2.5. Gray and white matter tissue segmentation

We used the default unified segmentation algorithm in SPM8 (Statistical Parametric Mapping; Institute of Neurology, London, United Kingdom) to segment the volumetric T1 images into gray matter (GM), white matter (WM) and cerebral spinal fluid (CSF). In order to calculate the volumes of the separate tissue compartments, we determined the number of voxels belonging to the GM, WM, and CSF partitions. Each volume count was then multiplied with the voxel dimensions (1 mm × 1 mm × 1 mm) and converted into cubic centimeters. Every single voxel in the compartmental images contains a certain probability value, ranging from zero to one, identifying the likelihood that this voxel belongs to a particular compartment. Hence we also multiplied the number of voxels with the probability values of each voxel. After determining volumes of the GM, WM and CSF compartments, total intracranial volume (TIV) was estimated by summing the compartmental volumes (i.e., GM + WM + CSF).

3. Data analysis

3.1. Subfield size estimate

To avoid having the volume of the hippocampal subfields be proportional to the anterior–posterior extent of the hippocampal body, which is not reflective of the overall size of the hippocampus but rather the extent of the region where the differentiation between subfields was deemed feasible and reliable, we normalized the volume of each subfield by the number of slices that spanned the segmentation of that subfield, as described in Pluta et al. (2012). This normalization method also takes into account slice angulation variability, inconsistencies from image to image to image in the position of the uncal apex, which determines the boundary between head and body slices (due to anatomical variability and low out-of-plane resolution), and ensures that the variance in subfield volume is not dominated by the number of slices. The normalized subfield volumes were computed according to the following formula: NVs = RVs/(Ns × T), where NVs is the normalized subfield volume, RVs is the raw volume of the voxels assigned to a subfield, Ns is the number of slices spanned by the subfield, and T is slice thickness.

3.2. Statistical analyses

Statistical analyses of the demographic, clinical, neuropsycho-logical, and volumetric measures were conducted using IBM SPSS Statistics, version 21. Demographic and descriptive characteristics were compared across the two exposure groups with Student’s t tests for continuous variables and chi-square tests for categorical variables.
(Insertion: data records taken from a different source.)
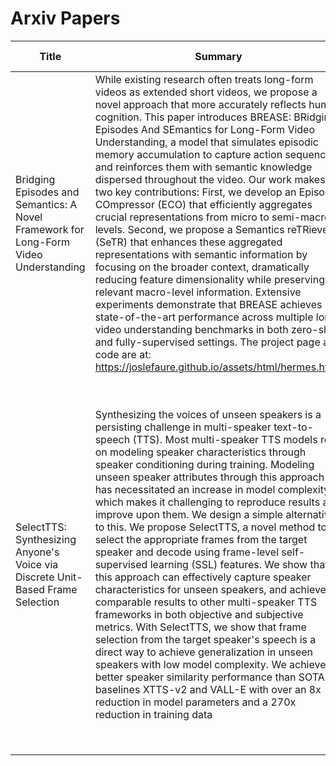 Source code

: # Arxiv Papers

| Title | Summary | PDF Link | Code Link | Translated Title | Translated Summary | Summary |
|-------|---------|----------|-----------|------------------|--------------------|---------|
| Bridging Episodes and Semantics: A Novel Framework for Long-Form Video Understanding | While existing research often treats long-form videos as extended short videos, we propose a novel approach that more accurately reflects human cognition. This paper introduces BREASE: BRidging Episodes And SEmantics for Long-Form Video Understanding, a model that simulates episodic memory accumulation to capture action sequences and reinforces them with semantic knowledge dispersed throughout the video. Our work makes two key contributions: First, we develop an Episodic COmpressor (ECO) that efficiently aggregates crucial representations from micro to semi-macro levels. Second, we propose a Semantics reTRiever (SeTR) that enhances these aggregated representations with semantic information by focusing on the broader context, dramatically reducing feature dimensionality while preserving relevant macro-level information. Extensive experiments demonstrate that BREASE achieves state-of-the-art performance across multiple long video understanding benchmarks in both zero-shot and fully-supervised settings. The project page and code are at: https://joslefaure.github.io/assets/html/hermes.html. | [PDF](http://arxiv.org/pdf/2408.17443v1) | N/A | 连接剧集与语义：一种理解长篇视频的新框架 | 尽管现有研究通常将长视频视为扩展的短视频，我们提出了一种新颖的方法，更准确地反映了人类的认知。本文介绍了BREASE：用于长视频理解的桥接剧集与语义（BRidging Episodes And SEmantics）模型，该模型模拟了情景记忆的积累以捕捉动作序列，并通过分散在视频中的语义知识对其进行强化。我们的工作有两个关键贡献：首先，我们开发了一个情景压缩器（Episodic COmpressor，ECO），它能有效地从微观到半宏观层面聚合关键的表征。其次，我们提出了一种语义检索器（Semantics reTRiever，SeTR），通过关注更广泛的情境，用语义信息增强这些聚合的表征，显著降低了特征维度，同时保留了相关的宏观层面信息。广泛的实验表明，BREASE在零样本和完全监督设置下的多个长视频理解基准测试中均达到了最先进的性能。项目页面和代码位于：https://joslefaure.github.io/assets/html/hermes.html。 | 关键词1：长视频理解、关键词2：情景记忆、关键词3：BREASE模型、关键词4：情景压缩器、关键词5：语义检索器、关键词6：最先进性能 |
| SelectTTS: Synthesizing Anyone's Voice via Discrete Unit-Based Frame Selection | Synthesizing the voices of unseen speakers is a persisting challenge in multi-speaker text-to-speech (TTS). Most multi-speaker TTS models rely on modeling speaker characteristics through speaker conditioning during training. Modeling unseen speaker attributes through this approach has necessitated an increase in model complexity, which makes it challenging to reproduce results and improve upon them. We design a simple alternative to this. We propose SelectTTS, a novel method to select the appropriate frames from the target speaker and decode using frame-level self-supervised learning (SSL) features. We show that this approach can effectively capture speaker characteristics for unseen speakers, and achieves comparable results to other multi-speaker TTS frameworks in both objective and subjective metrics. With SelectTTS, we show that frame selection from the target speaker's speech is a direct way to achieve generalization in unseen speakers with low model complexity. We achieve better speaker similarity performance than SOTA baselines XTTS-v2 and VALL-E with over an 8x reduction in model parameters and a 270x reduction in training data | [PDF](http://arxiv.org/pdf/2408.17432v1) | N/A | SelectTTS：基于离散单元帧选择的语音合成技术，可模拟任何人的声音 | 合成未见说话者的声音是多说话者文本到语音（TTS）中持续存在的挑战。大多数多说话者TTS模型依赖于在训练期间通过说话者条件化来建模说话者特征。通过这种方法建模未见说话者属性需要增加模型复杂性，这使得重现结果和改进结果变得具有挑战性。我们设计了一个简单的替代方案。我们提出了SelectTTS，一种新颖的方法，从目标说话者中选择适当的帧并使用帧级自监督学习（SSL）特征进行解码。我们展示了这种方法可以有效地捕捉未见说话者的说话者特征，并在客观和主观指标上与其他多说话者TTS框架取得可比较的结果。通过SelectTTS，我们展示了从目标说话者的语音中选择帧是一种直接的方式，可以在低模型复杂性的情况下实现对未见说话者的泛化。我们实现了比SOTA基线XTTS-v2和VALL-E更好的说话者相似性性能，模型参数减少了8倍以上，训练数据减少了270倍。 | 关键词1、多说话者TTS、关键词2、说话者条件化、关键词3、模型复杂性、关键词4、SelectTTS、关键词5、帧级自监督学习、关键词6、未见说话者、关键词7、客观和主观指标、关键词8、泛化能力、关键词9、说话者相似性、关键词10、模型参数减少、关键词11、训练数据减少 |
Because we previously found significant effects of GB/GF exposure on total GM and WM volumes, total GM and WM volume and TIV were included as covariates in a multivariate analysis of covariance (MANCOVA) of the volumetric imaging data in the two exposure groups. Individual analyses of covariance (ANCOVAs) were used to examine group differences in total hippocampal and individual subfield volumes. We used Spearman’s rank correlations to assess the relationship between estimated GB/GF exposure dosages and total hippocampal and hippocampal subfield volumes. Normal probability plots and the Shaprio–Wilks test indicated that the cumulative exposure level estimates were not normally distributed. Therefore the cumulative exposure level estimates were log-transformed. Because some individuals were not identified as having been with units that were in the hazard area until after the last modeling effort that determined the cumulative GB/GF exposure level estimates in 2002, cumulative exposure level estimates were available only for 53 of the 56 GB/GF exposed GW veterans in the current analysis.

3.3. Post-hoc analyses

Although the two exposure groups were matched for incidence of CMI, because we previously found evidence of an interaction between CMI and GB/GF exposure on total GM and total WM volume (Chao et al., 2011), CMI was included as a covariate along with total GM, total WM, and TIV in post-hoc analyses. Because there were slightly more unexposed GW veterans taking psychotropic medication than GB/GF exposed veterans and because there is evidence that antidepressant treatment increases hippocampal volume (Vermetten et al., 2003), use of psychotropic medication was also included as a covariate along with total GM, total WM, and ICV in post-hoc analyses. Finally, because we previously found an effect of GB/GF exposure on the number of omission errors and response times on the Continuous Performance Test (CPT), a measure of sustained and selective attention (Chao et al., 2011), bivariate correlation analyses (i.e., Spearman’s rank correlations) were used to explored the relationship between hippocampal subfield volumes and CPT performance in post-hoc analyses.

4. Results

Table 1 summarizes the demographic, military, and clinical data of the GB/GF exposed and unexposed veterans. Although the two groups were matched for age, gender, years of education, and diagnoses of current PTSD, current MDD, and CMI based on criteria previously described by Fukuda et al. (1998), there were differences in ethnicity (χ2 = 20.67, df = 3, p < 0.001) and military status during the Gulf War (χ2 = 8.30, df = 2, p = 0.02). There were more Caucasians among the unexposed GW veterans and more Latinos and National Guard personnel among the GB/GF exposed veterans (Table 1).

Table 1.

Demographic, military, and clinical characteristics GB/GF exposed and unexposed GW veterans.

Exposed Unexposed
N 56 56
Age (years) 49.0 (7.2) 49.6 (7.6)
No. females (%) 5 (9%) 5 (9%)
Ethnicitya
 African American (%) 6 (11%) 8 (14%)
 Caucasian (%) 24 (43%) 43 (77%)
 Latino (%) 20 (36%) 5 (9%)
 Other (%) 6 (11%) 0 (0%)
Education (years) 15.3 (2.3) 15.7 (2.3)
Military status during Gulf Wara
 Active duty (%) 42 (75%) 49 (88%)
 National guard (%) 10 (18%) 1 (2%)
 Reserves (%) 4 (7%) 6 (11%)
No. with service-connected disability 22 (39%) 30 (54%)
Average % disability (range) 13 (5–90) 18 (5–100)
No. with CMI (%) 28 (50%) 28 (50%)
No. with current PTSD diagnosis (%) 3 (5%) 3 (5%)
Current CAPS score 8.3 (16.0) 4.8 (10.5)
No. with current MDD diagnosis (%) 4 (7%) 3 (5%)
HAM-D score 4.3 (4.4) 3.8 (3.7)
No. on psychotropic medication 10 (18%) 15 (27%)
No. with history of alcohol abuse/dependence 20 (36%) 26 (46%)
Current average no. drinks/month 20.6 (19.7) 18.4 (21.6)
No. with history of drug abuse/dependence 6 (11%) 6 (11%)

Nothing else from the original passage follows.